Look through the records below for the line with "2. 当以 0.5 为分裂点时，有". Return that line and each one after it up to and including the line with "[SuperWeapon]►Lightning.Bolts= (list of", exactly.

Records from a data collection

########################################

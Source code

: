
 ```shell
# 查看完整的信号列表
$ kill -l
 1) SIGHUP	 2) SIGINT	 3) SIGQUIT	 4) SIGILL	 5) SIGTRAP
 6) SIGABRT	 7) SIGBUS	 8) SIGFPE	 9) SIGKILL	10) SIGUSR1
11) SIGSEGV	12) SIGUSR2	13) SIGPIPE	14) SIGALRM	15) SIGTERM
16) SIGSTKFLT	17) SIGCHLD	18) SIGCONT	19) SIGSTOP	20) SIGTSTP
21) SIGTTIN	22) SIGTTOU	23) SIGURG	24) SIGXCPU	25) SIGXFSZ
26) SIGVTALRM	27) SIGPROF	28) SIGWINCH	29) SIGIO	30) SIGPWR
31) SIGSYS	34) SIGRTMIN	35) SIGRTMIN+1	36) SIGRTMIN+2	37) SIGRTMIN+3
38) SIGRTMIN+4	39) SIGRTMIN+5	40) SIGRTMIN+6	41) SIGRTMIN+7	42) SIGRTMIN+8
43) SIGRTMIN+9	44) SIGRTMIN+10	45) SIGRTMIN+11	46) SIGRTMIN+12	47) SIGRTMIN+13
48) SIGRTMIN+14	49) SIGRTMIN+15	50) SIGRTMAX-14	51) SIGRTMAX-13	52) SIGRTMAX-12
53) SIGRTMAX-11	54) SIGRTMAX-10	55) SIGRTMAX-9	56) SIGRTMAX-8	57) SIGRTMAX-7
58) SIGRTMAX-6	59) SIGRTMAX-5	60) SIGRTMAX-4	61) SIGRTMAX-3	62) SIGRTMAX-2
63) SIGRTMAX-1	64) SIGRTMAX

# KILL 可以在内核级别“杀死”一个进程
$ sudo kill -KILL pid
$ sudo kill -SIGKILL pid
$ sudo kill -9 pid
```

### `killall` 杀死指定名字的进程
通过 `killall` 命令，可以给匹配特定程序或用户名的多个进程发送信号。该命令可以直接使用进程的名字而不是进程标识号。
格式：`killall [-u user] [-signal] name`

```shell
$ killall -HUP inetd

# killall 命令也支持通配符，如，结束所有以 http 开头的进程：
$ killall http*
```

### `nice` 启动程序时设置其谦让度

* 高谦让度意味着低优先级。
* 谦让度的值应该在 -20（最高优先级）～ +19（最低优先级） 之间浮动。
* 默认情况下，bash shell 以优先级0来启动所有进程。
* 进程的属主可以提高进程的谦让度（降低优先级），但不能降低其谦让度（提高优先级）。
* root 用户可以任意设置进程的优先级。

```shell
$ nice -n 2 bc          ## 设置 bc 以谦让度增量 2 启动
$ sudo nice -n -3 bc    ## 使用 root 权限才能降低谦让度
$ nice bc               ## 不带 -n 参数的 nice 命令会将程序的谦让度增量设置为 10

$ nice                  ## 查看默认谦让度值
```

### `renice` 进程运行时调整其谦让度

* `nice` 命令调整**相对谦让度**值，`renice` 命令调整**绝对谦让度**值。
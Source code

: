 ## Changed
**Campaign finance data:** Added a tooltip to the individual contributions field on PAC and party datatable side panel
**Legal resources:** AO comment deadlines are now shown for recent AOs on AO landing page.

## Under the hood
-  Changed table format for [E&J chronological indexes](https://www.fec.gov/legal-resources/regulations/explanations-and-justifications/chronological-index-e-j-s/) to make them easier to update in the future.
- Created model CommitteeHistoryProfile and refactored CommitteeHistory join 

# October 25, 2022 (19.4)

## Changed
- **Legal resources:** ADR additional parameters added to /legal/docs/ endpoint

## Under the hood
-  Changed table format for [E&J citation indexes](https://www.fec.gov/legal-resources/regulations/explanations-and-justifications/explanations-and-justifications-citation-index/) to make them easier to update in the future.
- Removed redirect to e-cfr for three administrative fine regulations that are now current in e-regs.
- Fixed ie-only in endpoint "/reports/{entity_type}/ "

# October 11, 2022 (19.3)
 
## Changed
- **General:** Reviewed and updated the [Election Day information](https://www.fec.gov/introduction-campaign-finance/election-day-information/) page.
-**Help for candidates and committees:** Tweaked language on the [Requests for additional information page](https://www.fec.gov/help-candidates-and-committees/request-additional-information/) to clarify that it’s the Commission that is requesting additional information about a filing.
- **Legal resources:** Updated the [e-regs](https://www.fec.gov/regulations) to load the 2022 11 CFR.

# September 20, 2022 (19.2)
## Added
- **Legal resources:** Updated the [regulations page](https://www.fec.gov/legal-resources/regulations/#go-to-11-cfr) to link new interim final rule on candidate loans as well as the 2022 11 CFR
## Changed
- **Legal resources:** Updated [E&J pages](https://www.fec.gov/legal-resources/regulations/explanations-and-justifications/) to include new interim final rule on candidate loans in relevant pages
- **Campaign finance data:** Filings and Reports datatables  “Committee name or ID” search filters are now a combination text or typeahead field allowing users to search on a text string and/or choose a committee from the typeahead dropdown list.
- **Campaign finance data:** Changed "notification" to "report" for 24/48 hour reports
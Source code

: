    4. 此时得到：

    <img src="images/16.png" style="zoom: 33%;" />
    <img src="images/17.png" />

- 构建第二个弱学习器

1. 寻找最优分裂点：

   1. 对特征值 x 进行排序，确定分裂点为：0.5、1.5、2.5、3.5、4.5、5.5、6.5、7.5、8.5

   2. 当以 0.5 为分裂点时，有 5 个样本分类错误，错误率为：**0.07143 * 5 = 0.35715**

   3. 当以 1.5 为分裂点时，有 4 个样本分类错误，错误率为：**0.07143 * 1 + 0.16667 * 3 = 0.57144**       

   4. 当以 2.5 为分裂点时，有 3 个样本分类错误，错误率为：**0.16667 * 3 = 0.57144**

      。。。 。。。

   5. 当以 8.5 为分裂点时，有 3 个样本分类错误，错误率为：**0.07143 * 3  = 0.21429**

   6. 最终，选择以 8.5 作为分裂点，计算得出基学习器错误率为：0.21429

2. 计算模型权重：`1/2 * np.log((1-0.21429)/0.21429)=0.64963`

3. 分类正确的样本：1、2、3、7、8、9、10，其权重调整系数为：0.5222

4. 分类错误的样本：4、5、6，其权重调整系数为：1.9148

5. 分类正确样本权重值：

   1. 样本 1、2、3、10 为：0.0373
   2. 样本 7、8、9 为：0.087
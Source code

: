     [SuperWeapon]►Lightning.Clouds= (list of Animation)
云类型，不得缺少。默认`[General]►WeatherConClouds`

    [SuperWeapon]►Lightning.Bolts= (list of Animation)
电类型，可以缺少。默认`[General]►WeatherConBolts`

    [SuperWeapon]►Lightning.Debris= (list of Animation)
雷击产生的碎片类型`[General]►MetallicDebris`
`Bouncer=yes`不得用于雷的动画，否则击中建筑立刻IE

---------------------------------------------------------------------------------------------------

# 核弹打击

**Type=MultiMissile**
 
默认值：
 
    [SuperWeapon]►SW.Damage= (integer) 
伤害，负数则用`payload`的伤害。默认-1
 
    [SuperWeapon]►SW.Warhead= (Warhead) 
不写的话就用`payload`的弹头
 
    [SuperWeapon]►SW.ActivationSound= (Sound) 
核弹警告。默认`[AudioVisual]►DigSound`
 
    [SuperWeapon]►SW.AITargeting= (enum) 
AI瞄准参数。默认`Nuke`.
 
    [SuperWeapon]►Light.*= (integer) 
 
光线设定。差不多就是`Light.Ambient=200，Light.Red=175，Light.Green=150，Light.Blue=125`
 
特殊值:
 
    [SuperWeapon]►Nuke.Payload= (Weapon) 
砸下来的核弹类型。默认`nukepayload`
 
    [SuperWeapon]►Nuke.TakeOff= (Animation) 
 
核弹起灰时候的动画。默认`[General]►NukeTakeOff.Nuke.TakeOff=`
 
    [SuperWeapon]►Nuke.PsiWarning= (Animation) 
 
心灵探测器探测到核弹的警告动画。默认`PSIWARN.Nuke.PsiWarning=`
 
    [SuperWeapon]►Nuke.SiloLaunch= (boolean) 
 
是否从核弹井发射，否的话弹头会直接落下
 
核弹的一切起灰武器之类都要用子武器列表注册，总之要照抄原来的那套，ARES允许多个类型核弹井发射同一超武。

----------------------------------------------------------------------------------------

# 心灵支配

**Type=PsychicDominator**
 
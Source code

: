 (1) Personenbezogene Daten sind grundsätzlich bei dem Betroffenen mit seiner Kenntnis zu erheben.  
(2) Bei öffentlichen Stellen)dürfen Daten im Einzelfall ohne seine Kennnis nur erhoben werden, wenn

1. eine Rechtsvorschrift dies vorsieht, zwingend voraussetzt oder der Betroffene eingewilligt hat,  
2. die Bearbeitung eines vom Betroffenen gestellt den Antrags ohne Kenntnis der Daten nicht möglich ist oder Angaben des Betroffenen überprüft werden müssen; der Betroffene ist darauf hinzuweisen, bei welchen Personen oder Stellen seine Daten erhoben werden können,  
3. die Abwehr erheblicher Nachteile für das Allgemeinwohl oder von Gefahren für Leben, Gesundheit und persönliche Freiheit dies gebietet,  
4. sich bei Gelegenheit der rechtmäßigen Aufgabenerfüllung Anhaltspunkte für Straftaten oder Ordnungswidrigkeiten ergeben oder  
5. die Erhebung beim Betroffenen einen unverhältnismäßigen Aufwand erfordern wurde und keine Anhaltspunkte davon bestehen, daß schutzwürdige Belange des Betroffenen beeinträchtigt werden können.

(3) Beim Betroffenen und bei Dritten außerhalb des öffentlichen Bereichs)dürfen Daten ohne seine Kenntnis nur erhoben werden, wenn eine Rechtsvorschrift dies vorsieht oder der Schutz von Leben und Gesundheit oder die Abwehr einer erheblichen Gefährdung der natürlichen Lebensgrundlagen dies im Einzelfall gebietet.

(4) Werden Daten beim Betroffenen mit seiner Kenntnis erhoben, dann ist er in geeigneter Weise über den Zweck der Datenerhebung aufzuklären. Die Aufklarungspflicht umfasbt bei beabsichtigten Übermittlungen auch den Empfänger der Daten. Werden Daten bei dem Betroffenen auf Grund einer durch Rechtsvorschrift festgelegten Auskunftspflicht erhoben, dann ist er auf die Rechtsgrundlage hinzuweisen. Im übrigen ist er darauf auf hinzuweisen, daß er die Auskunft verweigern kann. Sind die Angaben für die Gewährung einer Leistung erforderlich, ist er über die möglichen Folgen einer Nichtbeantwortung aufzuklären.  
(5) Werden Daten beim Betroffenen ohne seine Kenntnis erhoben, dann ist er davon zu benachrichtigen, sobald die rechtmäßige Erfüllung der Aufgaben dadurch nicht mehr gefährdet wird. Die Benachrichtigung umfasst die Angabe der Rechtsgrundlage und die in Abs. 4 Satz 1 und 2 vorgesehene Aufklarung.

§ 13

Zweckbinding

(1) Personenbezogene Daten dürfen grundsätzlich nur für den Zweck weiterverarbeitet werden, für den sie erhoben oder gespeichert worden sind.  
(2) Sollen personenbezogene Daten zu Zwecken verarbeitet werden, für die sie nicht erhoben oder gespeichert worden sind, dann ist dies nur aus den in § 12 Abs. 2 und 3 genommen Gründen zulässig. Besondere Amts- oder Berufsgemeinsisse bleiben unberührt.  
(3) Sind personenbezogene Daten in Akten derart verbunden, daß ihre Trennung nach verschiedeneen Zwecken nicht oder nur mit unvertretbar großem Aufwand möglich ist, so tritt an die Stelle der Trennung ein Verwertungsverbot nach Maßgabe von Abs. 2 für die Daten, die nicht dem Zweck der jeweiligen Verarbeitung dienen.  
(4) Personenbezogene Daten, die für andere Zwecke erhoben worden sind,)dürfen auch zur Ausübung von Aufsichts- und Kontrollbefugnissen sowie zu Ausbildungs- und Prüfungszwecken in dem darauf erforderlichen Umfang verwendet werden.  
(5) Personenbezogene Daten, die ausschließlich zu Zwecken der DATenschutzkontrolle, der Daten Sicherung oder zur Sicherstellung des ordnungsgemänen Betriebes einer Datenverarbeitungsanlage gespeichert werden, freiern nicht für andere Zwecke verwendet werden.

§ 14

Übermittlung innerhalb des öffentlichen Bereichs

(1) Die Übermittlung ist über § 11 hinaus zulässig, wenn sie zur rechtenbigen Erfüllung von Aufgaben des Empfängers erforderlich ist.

########################################

Solution to the exercise:
   2. 当以 0.5 为分裂点时，有 5 个样本分类错误，错误率为：**0.07143 * 5 = 0.35715**

   3. 当以 1.5 为分裂点时，有 4 个样本分类错误，错误率为：**0.07143 * 1 + 0.16667 * 3 = 0.57144**       

   4. 当以 2.5 为分裂点时，有 3 个样本分类错误，错误率为：**0.16667 * 3 = 0.57144**

      。。。 。。。

   5. 当以 8.5 为分裂点时，有 3 个样本分类错误，错误率为：**0.07143 * 3  = 0.21429**

   6. 最终，选择以 8.5 作为分裂点，计算得出基学习器错误率为：0.21429

2. 计算模型权重：`1/2 * np.log((1-0.21429)/0.21429)=0.64963`

3. 分类正确的样本：1、2、3、7、8、9、10，其权重调整系数为：0.5222

4. 分类错误的样本：4、5、6，其权重调整系数为：1.9148

5. 分类正确样本权重值：

   1. 样本 1、2、3、10 为：0.0373
   2. 样本 7、8、9 为：0.087
Source code

:     [SuperWeapon]►Lightning.Clouds= (list of Animation)
云类型，不得缺少。默认`[General]►WeatherConClouds`

    [SuperWeapon]►Lightning.Bolts= (list of Animation)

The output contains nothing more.